France restricts rights of homeschooling children
Western Europe
French parents who educate their children at home are worried. The state seems to be interfering more and more with their right to teach their children.
The Liberté Education Association is worried about the French authorities blocking the possibility for parents to homeschool the children so often. The Liberté Education Association is a non-political, non-denominational association of homeschooling parents. Secretary General Jean Baptiste Maillard writes in an opinion article in La Croix that this educational freedom is threatened by a State which wants to reserve a monopoly on education.
Republicans
This is shown by Jean Baptiste Maillard by several statements of government officials. For example, in August, President Emmanuel Macron explicitly said that education is “about making republicans.” To make sure that every child learns about republican principles, the President wants all of them in the public system where the French state can keep an eye on the material that is being taught.
In 2022, the French government introduced a new law on homeschooling. The goal was to “prevent radical Islamism”, Parents Concept writes. It introduced a list of only a few reasons why parents should be allowed to homeschool their children. In addition, every homeschooling child should be registered in advanced, and long-distance education should mainly be taught in French.
School phobia
However, Jean Baptiste Maillard writes, in practice, it meant that the authorities refused many requests from parents who wanted to homeschool their children. Even if the kids suffer from “school phobia, harassment or even disabilities”, they were not allowed to be taught at home, the Secretary-General writes.
However, as a consequence, the “new regime for authorising homeschooling causes administrative arbitrariness, territorial inequality of treatment and discrimination.”
Disability
Of the families that were not granted permission to homeschool last year, 37.5 per cent were refused because of educational reasons, statistics from the Ministry of Education showed. In addition, 32.3 per cent were refused because of homelessness or geographical distance, 18 per cent for sporting or artistic activities, and 15 per cent for reasons of health or disability.
Some academic institutes even refuse 90 per cent of the requests for homeschooling. Even siblings of children who have graduated from homeschooling are no longer allowed to receive education at home.

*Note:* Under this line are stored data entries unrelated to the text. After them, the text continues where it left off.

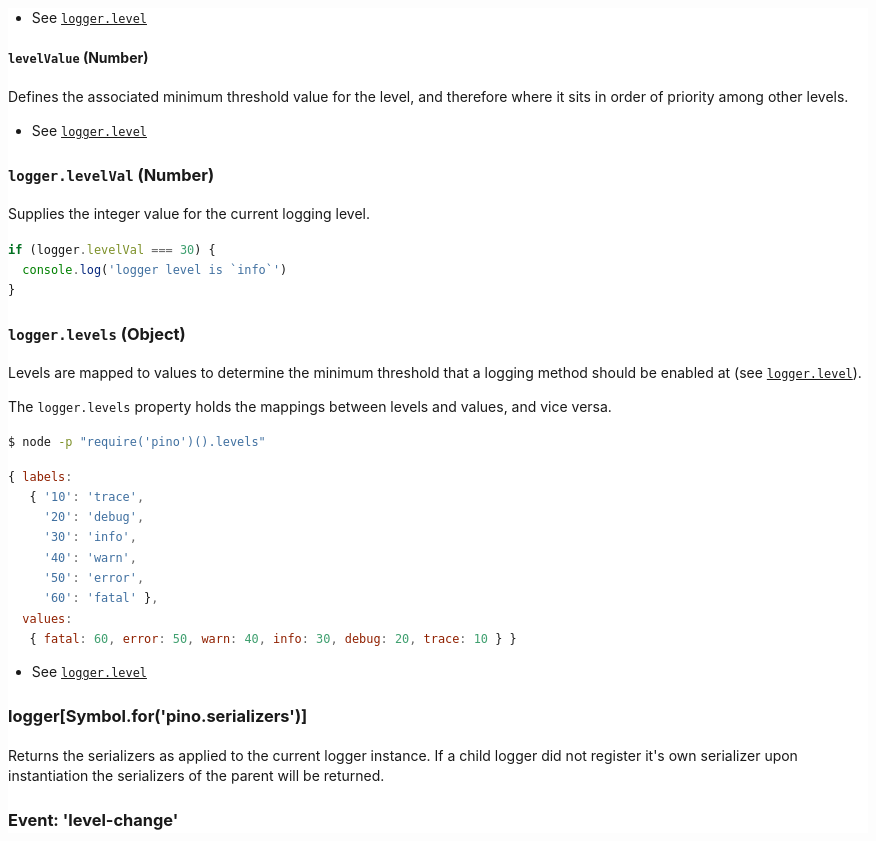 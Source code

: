 * See [`logger.level`](#level)

#### `levelValue` (Number)

Defines the associated minimum threshold value for the level, and
therefore where it sits in order of priority among other levels.

* See [`logger.level`](#level)

<a id="levelVal"></a>
### `logger.levelVal` (Number)

Supplies the integer value for the current logging level.

```js
if (logger.levelVal === 30) {
  console.log('logger level is `info`')
}
```

<a id="levels"></a>
### `logger.levels` (Object)

Levels are mapped to values to determine the minimum threshold that a
logging method should be enabled at (see [`logger.level`](#level)).

The `logger.levels` property holds the mappings between levels and values,
and vice versa.

```sh
$ node -p "require('pino')().levels"
```

```js
{ labels:
   { '10': 'trace',
     '20': 'debug',
     '30': 'info',
     '40': 'warn',
     '50': 'error',
     '60': 'fatal' },
  values:
   { fatal: 60, error: 50, warn: 40, info: 30, debug: 20, trace: 10 } }
```

* See [`logger.level`](#level)

<a id="serializers"></a>
### logger\[Symbol.for('pino.serializers')\]

Returns the serializers as applied to the current logger instance. If a child logger did not
register it's own serializer upon instantiation the serializers of the parent will be returned.

<a id="level-change"></a>
### Event: 'level-change'
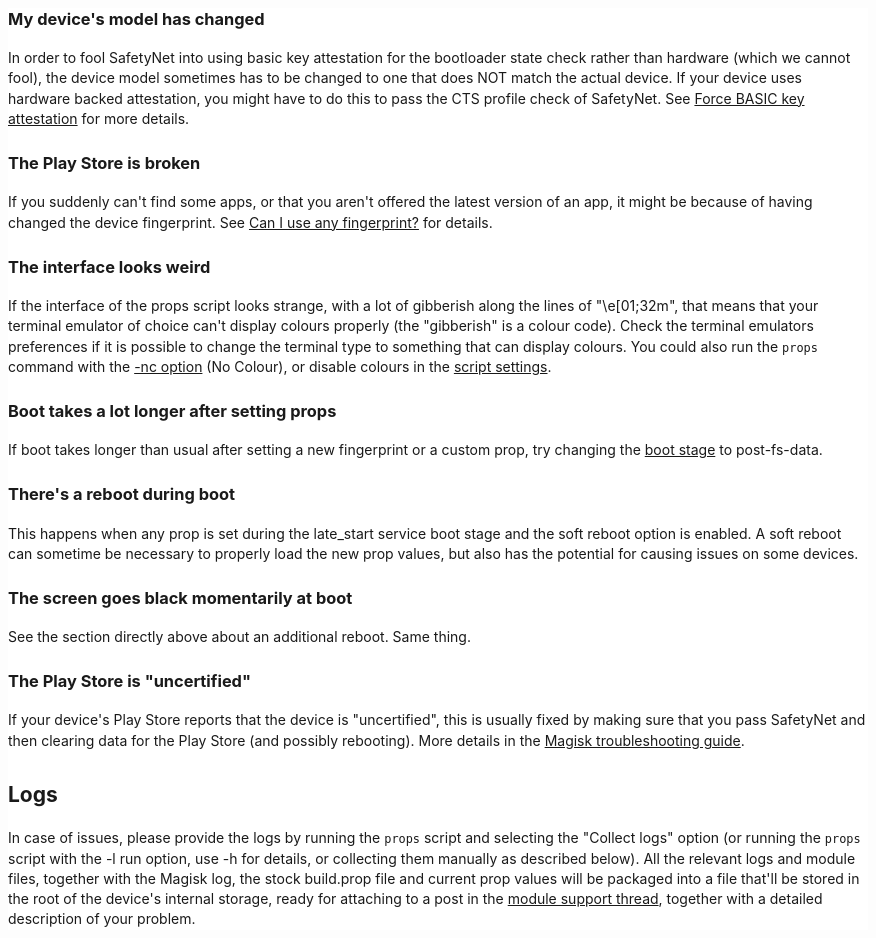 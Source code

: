 
### My device's model has changed
In order to fool SafetyNet into using basic key attestation for the bootloader state check rather than hardware (which we cannot fool), the device model sometimes has to be changed to one that does NOT match the actual device. If your device uses hardware backed attestation, you might have to do this to pass the CTS profile check of SafetyNet. See [Force BASIC key attestation](https://github.com/Magisk-Modules-Repo/MagiskHidePropsConf/blob/master/README.md#force-basic-key-attestation) for more details.


### The Play Store is broken
If you suddenly can't find some apps, or that you aren't offered the latest version of an app, it might be because of having changed the device fingerprint. See [Can I use any fingerprint?](https://github.com/Magisk-Modules-Repo/MagiskHide-Props-Config/blob/master/README.md#can-i-use-any-fingerprint) for details.


### The interface looks weird
If the interface of the props script looks strange, with a lot of gibberish along the lines of "\e[01;32m", that means that your terminal emulator of choice can't display colours properly (the "gibberish" is a colour code). Check the terminal emulators preferences if it is possible to change the terminal type to something that can display colours. You could also run the `props` command with the [-nc option](https://github.com/Magisk-Modules-Repo/MagiskHide-Props-Config/blob/master/README.md#run-options) (No Colour), or disable colours in the [script settings](https://github.com/Magisk-Modules-Repo/MagiskHide-Props-Config/blob/master/README.md#script-colours).


### Boot takes a lot longer after setting props
If boot takes longer than usual after setting a new fingerprint or a custom prop, try changing the [boot stage](https://github.com/Magisk-Modules-Repo/MagiskHide-Props-Config#boot-stage) to post-fs-data.


### There's a reboot during boot
This happens when any prop is set during the late_start service boot stage and the soft reboot option is enabled. A soft reboot can sometime be necessary to properly load the new prop values, but also has the potential for causing issues on some devices.


### The screen goes black momentarily at boot
See the section directly above about an additional reboot. Same thing.


### The Play Store is "uncertified"
If your device's Play Store reports that the device is "uncertified", this is usually fixed by making sure that you pass SafetyNet and then clearing data for the Play Store (and possibly rebooting). More details in the [Magisk troubleshooting guide](https://www.didgeridoohan.com/magisk/MagiskHide#hn_Device_uncertified_in_Play_storeNetflix_and_other_apps_wont_install_or_doesnt_show_up).


## Logs
In case of issues, please provide the logs by running the `props` script and selecting the "Collect logs" option (or running the `props` script with the -l run option, use -h for details, or collecting them manually as described below). All the relevant logs and module files, together with the Magisk log, the stock build.prop file and current prop values will be packaged into a file that'll be stored in the root of the device's internal storage, ready for attaching to a post in the [module support thread](https://forum.xda-developers.com/apps/magisk/module-magiskhide-props-config-t3789228), together with a detailed description of your problem.
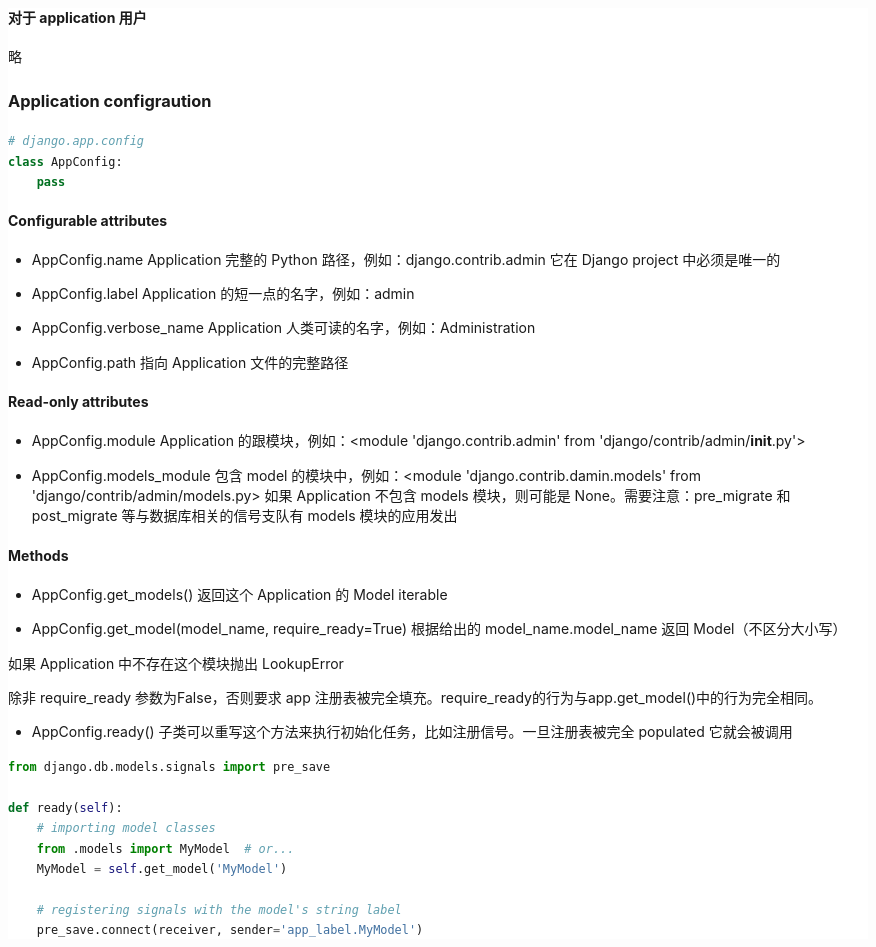 #### 对于 application 用户
略

### Application configraution

```python
# django.app.config
class AppConfig:
    pass
```

#### Configurable attributes

* AppConfig.name
Application 完整的 Python 路径，例如：django.contrib.admin
它在 Django project 中必须是唯一的

* AppConfig.label
Application 的短一点的名字，例如：admin

* AppConfig.verbose_name
Application 人类可读的名字，例如：Administration

* AppConfig.path
指向 Application 文件的完整路径

#### Read-only attributes

* AppConfig.module
Application 的跟模块，例如：<module 'django.contrib.admin' from 'django/contrib/admin/__init__.py'>

* AppConfig.models_module
包含 model 的模块中，例如：<module 'django.contrib.damin.models' from 'django/contrib/admin/models.py>
如果 Application 不包含 models 模块，则可能是 None。需要注意：pre_migrate 和 post_migrate 等与数据库相关的信号支队有 models 模块的应用发出

#### Methods

* AppConfig.get_models()
返回这个 Application 的 Model iterable

* AppConfig.get_model(model_name, require_ready=True)
根据给出的 model_name.model_name 返回 Model（不区分大小写）

如果 Application 中不存在这个模块抛出 LookupError

除非 require_ready 参数为False，否则要求 app 注册表被完全填充。require_ready的行为与app.get_model()中的行为完全相同。

* AppConfig.ready()
子类可以重写这个方法来执行初始化任务，比如注册信号。一旦注册表被完全 populated 它就会被调用

```python
from django.db.models.signals import pre_save

def ready(self):
    # importing model classes
    from .models import MyModel  # or...
    MyModel = self.get_model('MyModel')

    # registering signals with the model's string label
    pre_save.connect(receiver, sender='app_label.MyModel')
```
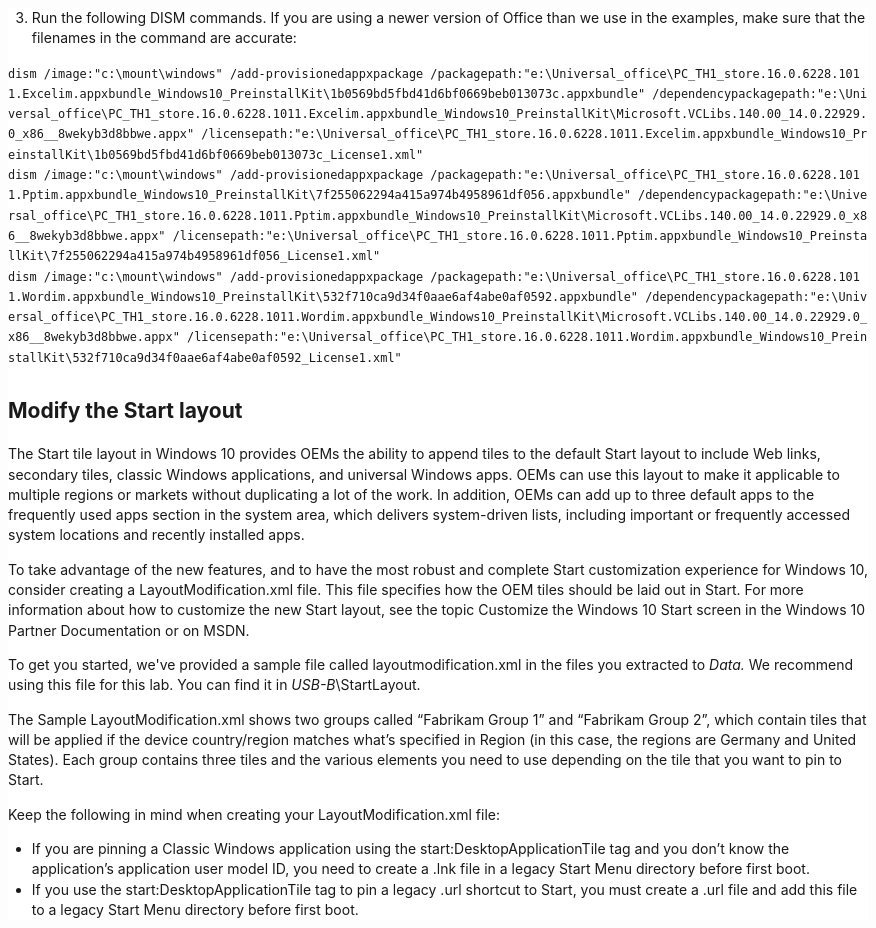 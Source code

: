 3. Run the following DISM commands. If you are using a newer version of Office than we use in the examples, make sure that the filenames in the command are accurate:

```
dism /image:"c:\mount\windows" /add-provisionedappxpackage /packagepath:"e:\Universal_office\PC_TH1_store.16.0.6228.1011.Excelim.appxbundle_Windows10_PreinstallKit\1b0569bd5fbd41d6bf0669beb013073c.appxbundle" /dependencypackagepath:"e:\Universal_office\PC_TH1_store.16.0.6228.1011.Excelim.appxbundle_Windows10_PreinstallKit\Microsoft.VCLibs.140.00_14.0.22929.0_x86__8wekyb3d8bbwe.appx" /licensepath:"e:\Universal_office\PC_TH1_store.16.0.6228.1011.Excelim.appxbundle_Windows10_PreinstallKit\1b0569bd5fbd41d6bf0669beb013073c_License1.xml"
dism /image:"c:\mount\windows" /add-provisionedappxpackage /packagepath:"e:\Universal_office\PC_TH1_store.16.0.6228.1011.Pptim.appxbundle_Windows10_PreinstallKit\7f255062294a415a974b4958961df056.appxbundle" /dependencypackagepath:"e:\Universal_office\PC_TH1_store.16.0.6228.1011.Pptim.appxbundle_Windows10_PreinstallKit\Microsoft.VCLibs.140.00_14.0.22929.0_x86__8wekyb3d8bbwe.appx" /licensepath:"e:\Universal_office\PC_TH1_store.16.0.6228.1011.Pptim.appxbundle_Windows10_PreinstallKit\7f255062294a415a974b4958961df056_License1.xml"
dism /image:"c:\mount\windows" /add-provisionedappxpackage /packagepath:"e:\Universal_office\PC_TH1_store.16.0.6228.1011.Wordim.appxbundle_Windows10_PreinstallKit\532f710ca9d34f0aae6af4abe0af0592.appxbundle" /dependencypackagepath:"e:\Universal_office\PC_TH1_store.16.0.6228.1011.Wordim.appxbundle_Windows10_PreinstallKit\Microsoft.VCLibs.140.00_14.0.22929.0_x86__8wekyb3d8bbwe.appx" /licensepath:"e:\Universal_office\PC_TH1_store.16.0.6228.1011.Wordim.appxbundle_Windows10_PreinstallKit\532f710ca9d34f0aae6af4abe0af0592_License1.xml"
```

## Modify the Start layout

The Start tile layout in Windows 10 provides OEMs the ability to append tiles to the default Start layout to include Web links, secondary tiles, classic Windows applications, and universal Windows apps. OEMs can use this layout to make it applicable to multiple regions or markets without duplicating a lot of the work. In addition, OEMs can add up to three default apps to the frequently used apps section in the system area, which delivers system-driven lists, including important or frequently accessed system locations and recently installed apps.

To take advantage of the new features, and to have the most robust and complete Start customization experience for Windows 10, consider creating a LayoutModification.xml file. This file specifies how the OEM tiles should be laid out in Start. For more information about how to customize the new Start layout, see the topic Customize the Windows 10 Start screen in the Windows 10 Partner Documentation or on MSDN.

To get you started, we've provided a sample file called layoutmodification.xml in the files you extracted to _Data._ We recommend using this file for this lab. You can find it in _USB-B_\StartLayout.

The Sample LayoutModification.xml shows two groups called “Fabrikam Group 1” and “Fabrikam Group 2”, which contain tiles that will be applied if the device country/region matches what’s specified in Region (in this case, the regions are Germany and United States). Each group contains three tiles and the various elements you need to use depending on the tile that you want to pin to Start.  

Keep the following in mind when creating your LayoutModification.xml file: 

- If you are pinning a Classic Windows application using the start:DesktopApplicationTile tag and you don’t know the application’s application user model ID, you need to create a .lnk file in a legacy Start Menu directory before first boot. 
- If you use the start:DesktopApplicationTile tag to pin a legacy .url shortcut to Start, you must create a .url file and add this file to a legacy Start Menu directory before first boot.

And it is not because homeschooled children lack sufficient knowledge after they finish school. Academic tests show that 98 per cent of the children are successful, Jean Baptiste Maillard writes.
Counterproductive
Yet, President Emmanuel Macron sees education “as the reserved domain of the President”, he said earlier to Le Point. Therefore, he does not want to define limits on the power of the authorities when it comes to the issue of homeschooling.
The developments worry the National Union of Academy Inspectors, which inspects families that want to homeschool. “It may be counterproductive to impose schooling at all costs”, the Union stated, according to Jean Baptiste Maillard. In addition, the Union believes that “the values of the Republic are not transmitted by submission but by adhesion.”
Unfair
Jean Baptiste Maillard calls the developments a “worrying and radical change in the rule of law.” He points out that it does not respect international conventions. Therefore, the Liberté Education Association brought the matter to the UN Committee on Economic, Social and Cultural Rights at the end of August.
“We will continue to fight to defend our families, all the way to the European Court of Human Rights. We are fighting for this just cause, that of our children, and sooner or later, we will end up winning against unfair and disproportionate presidential whims.”